* Task objective: Return the exact lines from the one containing "- 导师制度：1v1 的导师，业务发展，技术发展（技术专家，架构师，技术管理），软素质" through the final line of the material below, with both ends kept.

=== Available records ===

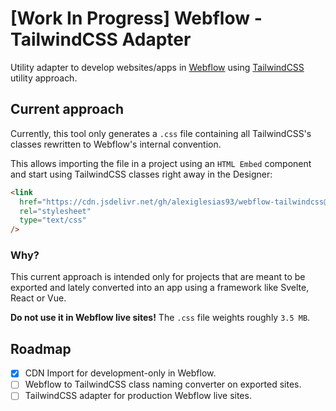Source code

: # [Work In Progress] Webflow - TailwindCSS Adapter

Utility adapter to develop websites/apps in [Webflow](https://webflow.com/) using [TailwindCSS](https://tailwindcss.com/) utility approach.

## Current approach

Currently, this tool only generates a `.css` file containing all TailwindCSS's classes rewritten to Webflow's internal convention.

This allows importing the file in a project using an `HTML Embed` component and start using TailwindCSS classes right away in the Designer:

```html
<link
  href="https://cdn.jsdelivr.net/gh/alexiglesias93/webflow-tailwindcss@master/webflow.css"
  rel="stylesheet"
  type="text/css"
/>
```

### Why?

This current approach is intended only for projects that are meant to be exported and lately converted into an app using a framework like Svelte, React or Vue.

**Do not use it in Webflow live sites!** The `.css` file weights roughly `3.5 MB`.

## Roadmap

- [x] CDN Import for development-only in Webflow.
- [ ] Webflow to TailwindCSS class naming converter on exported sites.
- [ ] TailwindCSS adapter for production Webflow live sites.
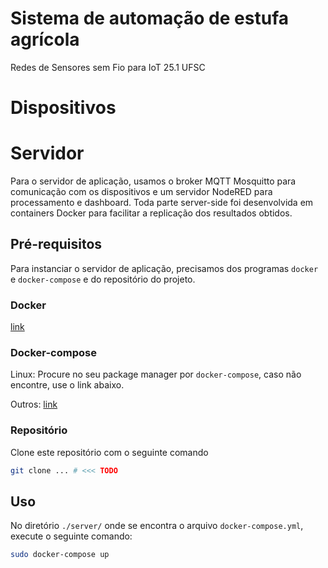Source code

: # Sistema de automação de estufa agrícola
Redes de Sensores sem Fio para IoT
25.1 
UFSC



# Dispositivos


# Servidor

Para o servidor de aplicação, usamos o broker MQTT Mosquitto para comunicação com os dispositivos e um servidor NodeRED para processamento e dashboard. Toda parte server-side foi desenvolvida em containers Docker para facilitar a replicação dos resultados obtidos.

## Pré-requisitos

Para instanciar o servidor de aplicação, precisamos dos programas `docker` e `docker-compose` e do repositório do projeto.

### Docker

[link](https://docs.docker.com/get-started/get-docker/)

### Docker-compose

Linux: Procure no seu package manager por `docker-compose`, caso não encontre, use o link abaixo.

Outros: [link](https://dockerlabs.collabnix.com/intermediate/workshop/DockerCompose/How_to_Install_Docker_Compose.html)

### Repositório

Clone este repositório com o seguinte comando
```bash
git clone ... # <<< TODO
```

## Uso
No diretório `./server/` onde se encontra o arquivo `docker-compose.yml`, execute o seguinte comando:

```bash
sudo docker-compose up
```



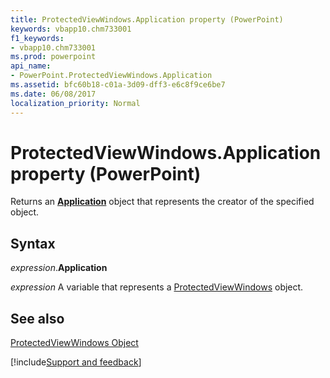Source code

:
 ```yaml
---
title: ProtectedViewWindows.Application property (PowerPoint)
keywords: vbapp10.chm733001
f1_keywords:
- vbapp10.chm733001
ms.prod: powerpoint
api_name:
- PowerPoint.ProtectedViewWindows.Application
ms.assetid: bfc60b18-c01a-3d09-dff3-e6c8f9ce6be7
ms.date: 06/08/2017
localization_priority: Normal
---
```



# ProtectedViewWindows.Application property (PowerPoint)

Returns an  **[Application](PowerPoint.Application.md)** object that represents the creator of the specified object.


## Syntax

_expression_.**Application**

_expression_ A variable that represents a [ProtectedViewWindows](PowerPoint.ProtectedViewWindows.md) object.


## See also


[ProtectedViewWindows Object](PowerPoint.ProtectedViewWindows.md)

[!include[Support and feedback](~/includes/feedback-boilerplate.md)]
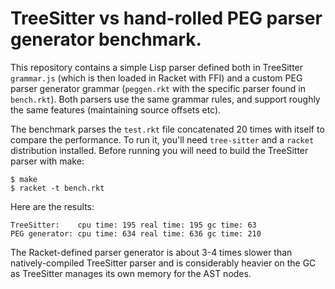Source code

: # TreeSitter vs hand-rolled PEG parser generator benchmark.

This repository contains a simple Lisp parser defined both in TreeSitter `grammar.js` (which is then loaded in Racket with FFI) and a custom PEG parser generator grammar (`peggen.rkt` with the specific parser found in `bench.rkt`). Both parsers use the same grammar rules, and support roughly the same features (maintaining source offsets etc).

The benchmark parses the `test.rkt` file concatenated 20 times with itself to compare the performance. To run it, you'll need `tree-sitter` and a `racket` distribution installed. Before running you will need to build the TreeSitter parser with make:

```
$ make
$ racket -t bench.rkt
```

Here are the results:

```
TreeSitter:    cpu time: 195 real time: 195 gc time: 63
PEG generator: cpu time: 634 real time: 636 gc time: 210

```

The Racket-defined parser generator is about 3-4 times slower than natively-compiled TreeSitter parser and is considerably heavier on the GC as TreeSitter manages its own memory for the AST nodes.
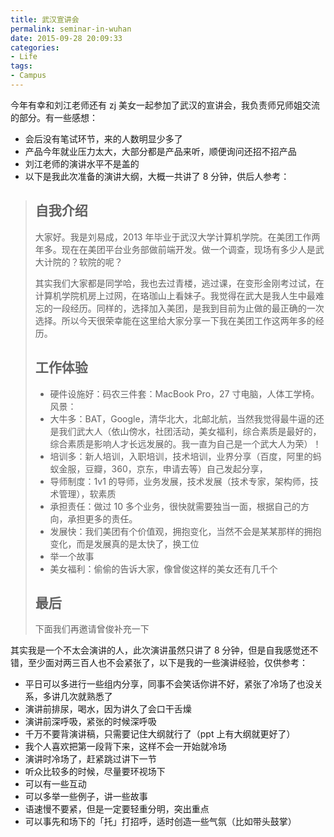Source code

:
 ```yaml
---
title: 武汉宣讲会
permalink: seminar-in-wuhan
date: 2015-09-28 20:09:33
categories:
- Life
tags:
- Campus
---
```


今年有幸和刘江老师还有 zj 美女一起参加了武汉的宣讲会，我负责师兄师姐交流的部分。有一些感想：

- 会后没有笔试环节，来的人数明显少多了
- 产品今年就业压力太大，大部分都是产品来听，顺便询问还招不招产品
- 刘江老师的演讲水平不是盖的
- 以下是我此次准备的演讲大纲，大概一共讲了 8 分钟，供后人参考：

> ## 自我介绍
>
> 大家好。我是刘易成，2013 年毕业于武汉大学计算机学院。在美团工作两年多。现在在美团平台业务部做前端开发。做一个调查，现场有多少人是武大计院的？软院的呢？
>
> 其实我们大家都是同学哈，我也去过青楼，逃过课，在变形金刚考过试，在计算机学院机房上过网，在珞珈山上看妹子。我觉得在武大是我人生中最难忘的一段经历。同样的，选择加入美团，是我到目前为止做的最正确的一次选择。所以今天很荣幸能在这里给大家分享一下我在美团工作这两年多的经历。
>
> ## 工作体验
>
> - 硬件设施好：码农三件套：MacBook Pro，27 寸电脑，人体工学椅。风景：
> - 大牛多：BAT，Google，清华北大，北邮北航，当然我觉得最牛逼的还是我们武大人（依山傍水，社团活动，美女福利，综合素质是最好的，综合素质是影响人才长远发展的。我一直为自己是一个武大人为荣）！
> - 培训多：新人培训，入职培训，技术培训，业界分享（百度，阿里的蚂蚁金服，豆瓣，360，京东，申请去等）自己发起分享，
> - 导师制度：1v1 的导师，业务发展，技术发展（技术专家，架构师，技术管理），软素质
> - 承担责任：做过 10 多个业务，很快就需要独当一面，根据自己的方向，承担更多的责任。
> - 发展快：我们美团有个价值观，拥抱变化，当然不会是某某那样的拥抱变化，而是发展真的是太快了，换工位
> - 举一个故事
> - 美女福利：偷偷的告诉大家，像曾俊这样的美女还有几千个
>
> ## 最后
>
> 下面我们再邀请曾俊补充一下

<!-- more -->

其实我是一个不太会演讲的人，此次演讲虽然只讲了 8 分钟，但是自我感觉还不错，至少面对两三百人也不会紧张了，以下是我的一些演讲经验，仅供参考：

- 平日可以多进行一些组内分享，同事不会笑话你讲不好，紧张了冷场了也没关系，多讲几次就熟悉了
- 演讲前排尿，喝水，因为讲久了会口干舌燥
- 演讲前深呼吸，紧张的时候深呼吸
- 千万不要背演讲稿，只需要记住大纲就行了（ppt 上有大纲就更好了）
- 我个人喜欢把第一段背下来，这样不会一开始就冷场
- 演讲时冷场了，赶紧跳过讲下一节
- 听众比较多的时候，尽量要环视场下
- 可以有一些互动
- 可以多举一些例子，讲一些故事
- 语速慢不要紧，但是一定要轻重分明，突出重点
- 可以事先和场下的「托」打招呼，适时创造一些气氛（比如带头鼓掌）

===

* Problem solution:
> - 导师制度：1v1 的导师，业务发展，技术发展（技术专家，架构师，技术管理），软素质
> - 承担责任：做过 10 多个业务，很快就需要独当一面，根据自己的方向，承担更多的责任。
> - 发展快：我们美团有个价值观，拥抱变化，当然不会是某某那样的拥抱变化，而是发展真的是太快了，换工位
> - 举一个故事
> - 美女福利：偷偷的告诉大家，像曾俊这样的美女还有几千个
>
> ## 最后
>
> 下面我们再邀请曾俊补充一下

<!-- more -->

其实我是一个不太会演讲的人，此次演讲虽然只讲了 8 分钟，但是自我感觉还不错，至少面对两三百人也不会紧张了，以下是我的一些演讲经验，仅供参考：

- 平日可以多进行一些组内分享，同事不会笑话你讲不好，紧张了冷场了也没关系，多讲几次就熟悉了
- 演讲前排尿，喝水，因为讲久了会口干舌燥
- 演讲前深呼吸，紧张的时候深呼吸
- 千万不要背演讲稿，只需要记住大纲就行了（ppt 上有大纲就更好了）
- 我个人喜欢把第一段背下来，这样不会一开始就冷场
- 演讲时冷场了，赶紧跳过讲下一节
- 听众比较多的时候，尽量要环视场下
- 可以有一些互动
- 可以多举一些例子，讲一些故事
- 语速慢不要紧，但是一定要轻重分明，突出重点
- 可以事先和场下的「托」打招呼，适时创造一些气氛（比如带头鼓掌）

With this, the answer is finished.